[Start of section]

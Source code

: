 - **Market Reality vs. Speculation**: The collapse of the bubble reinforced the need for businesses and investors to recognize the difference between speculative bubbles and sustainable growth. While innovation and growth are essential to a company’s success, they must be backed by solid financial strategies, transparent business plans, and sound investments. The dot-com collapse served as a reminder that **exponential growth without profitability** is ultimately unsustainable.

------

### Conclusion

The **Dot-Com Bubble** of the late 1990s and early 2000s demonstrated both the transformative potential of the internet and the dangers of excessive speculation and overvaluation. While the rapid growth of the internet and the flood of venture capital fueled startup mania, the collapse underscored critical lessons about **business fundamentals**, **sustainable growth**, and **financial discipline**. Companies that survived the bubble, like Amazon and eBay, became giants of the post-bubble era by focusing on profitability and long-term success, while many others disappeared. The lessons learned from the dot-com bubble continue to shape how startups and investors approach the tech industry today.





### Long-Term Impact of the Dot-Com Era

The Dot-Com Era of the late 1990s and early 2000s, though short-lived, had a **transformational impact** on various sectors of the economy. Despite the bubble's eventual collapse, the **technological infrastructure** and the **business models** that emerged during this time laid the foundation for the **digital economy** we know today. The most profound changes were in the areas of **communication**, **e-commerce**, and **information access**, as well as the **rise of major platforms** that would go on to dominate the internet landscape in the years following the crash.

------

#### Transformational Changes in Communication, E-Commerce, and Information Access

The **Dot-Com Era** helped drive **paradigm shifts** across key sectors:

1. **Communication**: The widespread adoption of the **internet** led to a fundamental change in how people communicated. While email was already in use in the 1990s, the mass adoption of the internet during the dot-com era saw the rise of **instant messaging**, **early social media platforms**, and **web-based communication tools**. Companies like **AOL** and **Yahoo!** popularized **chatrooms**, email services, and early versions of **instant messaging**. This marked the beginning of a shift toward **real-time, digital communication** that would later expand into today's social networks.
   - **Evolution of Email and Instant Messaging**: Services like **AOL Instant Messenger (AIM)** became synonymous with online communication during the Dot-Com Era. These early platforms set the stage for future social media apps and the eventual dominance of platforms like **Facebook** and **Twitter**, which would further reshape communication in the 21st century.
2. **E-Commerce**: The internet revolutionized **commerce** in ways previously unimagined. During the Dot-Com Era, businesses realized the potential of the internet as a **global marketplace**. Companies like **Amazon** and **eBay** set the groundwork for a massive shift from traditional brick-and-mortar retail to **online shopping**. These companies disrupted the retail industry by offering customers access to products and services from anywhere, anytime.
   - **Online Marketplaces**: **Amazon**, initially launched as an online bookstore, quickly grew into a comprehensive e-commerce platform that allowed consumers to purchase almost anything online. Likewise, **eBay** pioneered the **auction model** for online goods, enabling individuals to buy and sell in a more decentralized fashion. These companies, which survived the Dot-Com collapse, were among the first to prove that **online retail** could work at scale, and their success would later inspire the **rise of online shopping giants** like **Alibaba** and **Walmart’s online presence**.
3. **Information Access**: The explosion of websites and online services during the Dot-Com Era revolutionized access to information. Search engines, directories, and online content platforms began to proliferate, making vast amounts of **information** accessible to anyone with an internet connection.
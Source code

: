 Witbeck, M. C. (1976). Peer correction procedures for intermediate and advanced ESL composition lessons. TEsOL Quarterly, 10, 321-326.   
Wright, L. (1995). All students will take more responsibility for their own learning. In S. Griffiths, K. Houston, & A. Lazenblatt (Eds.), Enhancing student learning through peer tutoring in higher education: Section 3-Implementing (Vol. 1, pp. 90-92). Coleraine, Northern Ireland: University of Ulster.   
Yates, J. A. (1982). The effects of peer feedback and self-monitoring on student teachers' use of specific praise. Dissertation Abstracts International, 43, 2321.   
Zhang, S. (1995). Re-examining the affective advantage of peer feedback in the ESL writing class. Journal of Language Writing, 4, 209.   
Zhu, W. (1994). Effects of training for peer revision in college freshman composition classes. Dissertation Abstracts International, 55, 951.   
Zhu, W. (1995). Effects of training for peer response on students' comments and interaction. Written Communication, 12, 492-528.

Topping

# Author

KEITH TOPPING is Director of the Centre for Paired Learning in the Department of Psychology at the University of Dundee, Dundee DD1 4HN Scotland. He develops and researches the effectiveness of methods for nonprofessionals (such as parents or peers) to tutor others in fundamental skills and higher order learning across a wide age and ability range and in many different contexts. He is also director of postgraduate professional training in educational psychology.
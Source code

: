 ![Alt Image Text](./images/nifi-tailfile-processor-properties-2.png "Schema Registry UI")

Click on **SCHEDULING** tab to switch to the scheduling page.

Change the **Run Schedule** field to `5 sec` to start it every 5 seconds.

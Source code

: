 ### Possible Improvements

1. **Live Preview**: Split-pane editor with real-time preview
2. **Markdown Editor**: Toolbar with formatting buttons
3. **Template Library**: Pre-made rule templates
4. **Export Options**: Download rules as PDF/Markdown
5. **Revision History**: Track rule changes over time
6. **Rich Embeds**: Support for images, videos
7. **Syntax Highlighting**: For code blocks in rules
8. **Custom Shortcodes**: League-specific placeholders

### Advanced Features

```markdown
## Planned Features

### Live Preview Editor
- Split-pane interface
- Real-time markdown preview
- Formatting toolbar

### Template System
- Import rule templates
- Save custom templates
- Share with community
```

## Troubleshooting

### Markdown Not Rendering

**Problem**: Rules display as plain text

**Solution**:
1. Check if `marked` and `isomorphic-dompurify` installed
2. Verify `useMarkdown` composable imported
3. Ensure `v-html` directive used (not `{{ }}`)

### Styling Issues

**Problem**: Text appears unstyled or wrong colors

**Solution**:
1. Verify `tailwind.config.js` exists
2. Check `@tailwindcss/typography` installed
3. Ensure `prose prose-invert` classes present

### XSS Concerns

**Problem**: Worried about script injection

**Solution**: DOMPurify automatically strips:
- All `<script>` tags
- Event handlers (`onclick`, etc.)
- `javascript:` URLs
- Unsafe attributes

[End of section]

WORK INSTRUCTION — Everything in the listing should be written out exactly.

OUTPUT BELOW —
Source code

: - **Market Reality vs. Speculation**: The collapse of the bubble reinforced the need for businesses and investors to recognize the difference between speculative bubbles and sustainable growth. While innovation and growth are essential to a company’s success, they must be backed by solid financial strategies, transparent business plans, and sound investments. The dot-com collapse served as a reminder that **exponential growth without profitability** is ultimately unsustainable.

------

### Conclusion

The **Dot-Com Bubble** of the late 1990s and early 2000s demonstrated both the transformative potential of the internet and the dangers of excessive speculation and overvaluation. While the rapid growth of the internet and the flood of venture capital fueled startup mania, the collapse underscored critical lessons about **business fundamentals**, **sustainable growth**, and **financial discipline**. Companies that survived the bubble, like Amazon and eBay, became giants of the post-bubble era by focusing on profitability and long-term success, while many others disappeared. The lessons learned from the dot-com bubble continue to shape how startups and investors approach the tech industry today.





### Long-Term Impact of the Dot-Com Era

The Dot-Com Era of the late 1990s and early 2000s, though short-lived, had a **transformational impact** on various sectors of the economy. Despite the bubble's eventual collapse, the **technological infrastructure** and the **business models** that emerged during this time laid the foundation for the **digital economy** we know today. The most profound changes were in the areas of **communication**, **e-commerce**, and **information access**, as well as the **rise of major platforms** that would go on to dominate the internet landscape in the years following the crash.

------

#### Transformational Changes in Communication, E-Commerce, and Information Access

The **Dot-Com Era** helped drive **paradigm shifts** across key sectors:

1. **Communication**: The widespread adoption of the **internet** led to a fundamental change in how people communicated. While email was already in use in the 1990s, the mass adoption of the internet during the dot-com era saw the rise of **instant messaging**, **early social media platforms**, and **web-based communication tools**. Companies like **AOL** and **Yahoo!** popularized **chatrooms**, email services, and early versions of **instant messaging**. This marked the beginning of a shift toward **real-time, digital communication** that would later expand into today's social networks.
   - **Evolution of Email and Instant Messaging**: Services like **AOL Instant Messenger (AIM)** became synonymous with online communication during the Dot-Com Era. These early platforms set the stage for future social media apps and the eventual dominance of platforms like **Facebook** and **Twitter**, which would further reshape communication in the 21st century.
2. **E-Commerce**: The internet revolutionized **commerce** in ways previously unimagined. During the Dot-Com Era, businesses realized the potential of the internet as a **global marketplace**. Companies like **Amazon** and **eBay** set the groundwork for a massive shift from traditional brick-and-mortar retail to **online shopping**. These companies disrupted the retail industry by offering customers access to products and services from anywhere, anytime.
   - **Online Marketplaces**: **Amazon**, initially launched as an online bookstore, quickly grew into a comprehensive e-commerce platform that allowed consumers to purchase almost anything online. Likewise, **eBay** pioneered the **auction model** for online goods, enabling individuals to buy and sell in a more decentralized fashion. These companies, which survived the Dot-Com collapse, were among the first to prove that **online retail** could work at scale, and their success would later inspire the **rise of online shopping giants** like **Alibaba** and **Walmart’s online presence**.
3. **Information Access**: The explosion of websites and online services during the Dot-Com Era revolutionized access to information. Search engines, directories, and online content platforms began to proliferate, making vast amounts of **information** accessible to anyone with an internet connection.
Source code

: Witbeck, M. C. (1976). Peer correction procedures for intermediate and advanced ESL composition lessons. TEsOL Quarterly, 10, 321-326.   
Wright, L. (1995). All students will take more responsibility for their own learning. In S. Griffiths, K. Houston, & A. Lazenblatt (Eds.), Enhancing student learning through peer tutoring in higher education: Section 3-Implementing (Vol. 1, pp. 90-92). Coleraine, Northern Ireland: University of Ulster.   
Yates, J. A. (1982). The effects of peer feedback and self-monitoring on student teachers' use of specific praise. Dissertation Abstracts International, 43, 2321.   
Zhang, S. (1995). Re-examining the affective advantage of peer feedback in the ESL writing class. Journal of Language Writing, 4, 209.   
Zhu, W. (1994). Effects of training for peer revision in college freshman composition classes. Dissertation Abstracts International, 55, 951.   
Zhu, W. (1995). Effects of training for peer response on students' comments and interaction. Written Communication, 12, 492-528.

Topping

# Author

KEITH TOPPING is Director of the Centre for Paired Learning in the Department of Psychology at the University of Dundee, Dundee DD1 4HN Scotland. He develops and researches the effectiveness of methods for nonprofessionals (such as parents or peers) to tutor others in fundamental skills and higher order learning across a wide age and ability range and in many different contexts. He is also director of postgraduate professional training in educational psychology.
Source code

: ![Alt Image Text](./images/nifi-tailfile-processor-properties-2.png "Schema Registry UI")

Click on **SCHEDULING** tab to switch to the scheduling page.

Change the **Run Schedule** field to `5 sec` to start it every 5 seconds.

Source code

: ### Possible Improvements

1. **Live Preview**: Split-pane editor with real-time preview
2. **Markdown Editor**: Toolbar with formatting buttons
3. **Template Library**: Pre-made rule templates
4. **Export Options**: Download rules as PDF/Markdown
5. **Revision History**: Track rule changes over time
6. **Rich Embeds**: Support for images, videos
7. **Syntax Highlighting**: For code blocks in rules
8. **Custom Shortcodes**: League-specific placeholders

### Advanced Features

```markdown
## Planned Features

### Live Preview Editor
- Split-pane interface
- Real-time markdown preview
- Formatting toolbar

### Template System
- Import rule templates
- Save custom templates
- Share with community
```

## Troubleshooting

### Markdown Not Rendering

**Problem**: Rules display as plain text

**Solution**:
1. Check if `marked` and `isomorphic-dompurify` installed
2. Verify `useMarkdown` composable imported
3. Ensure `v-html` directive used (not `{{ }}`)

### Styling Issues

**Problem**: Text appears unstyled or wrong colors

**Solution**:
1. Verify `tailwind.config.js` exists
2. Check `@tailwindcss/typography` installed
3. Ensure `prose prose-invert` classes present

### XSS Concerns

**Problem**: Worried about script injection

**Solution**: DOMPurify automatically strips:
- All `<script>` tags
- Event handlers (`onclick`, etc.)
- `javascript:` URLs
- Unsafe attributes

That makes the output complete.